- [TRY IT]:
Line by line, please look for the word "index" in the following records, then copy each line you find it in.

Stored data

______

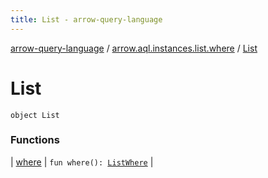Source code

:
 ```yaml
---
title: List - arrow-query-language
---
```


[arrow-query-language](../../index.html) / [arrow.aql.instances.list.where](../index.html) / [List](./index.html)

# List

`object List`

### Functions

| [where](where.html) | `fun where(): `[`ListWhere`](../../arrow.aql.instances/-list-where/index.html) |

______

- [REPLY TO THE TASK]:
[arrow-query-language](../../index.html) / [arrow.aql.instances.list.where](../index.html) / [List](./index.html)
| [where](where.html) | `fun where(): `[`ListWhere`](../../arrow.aql.instances/-list-where/index.html) |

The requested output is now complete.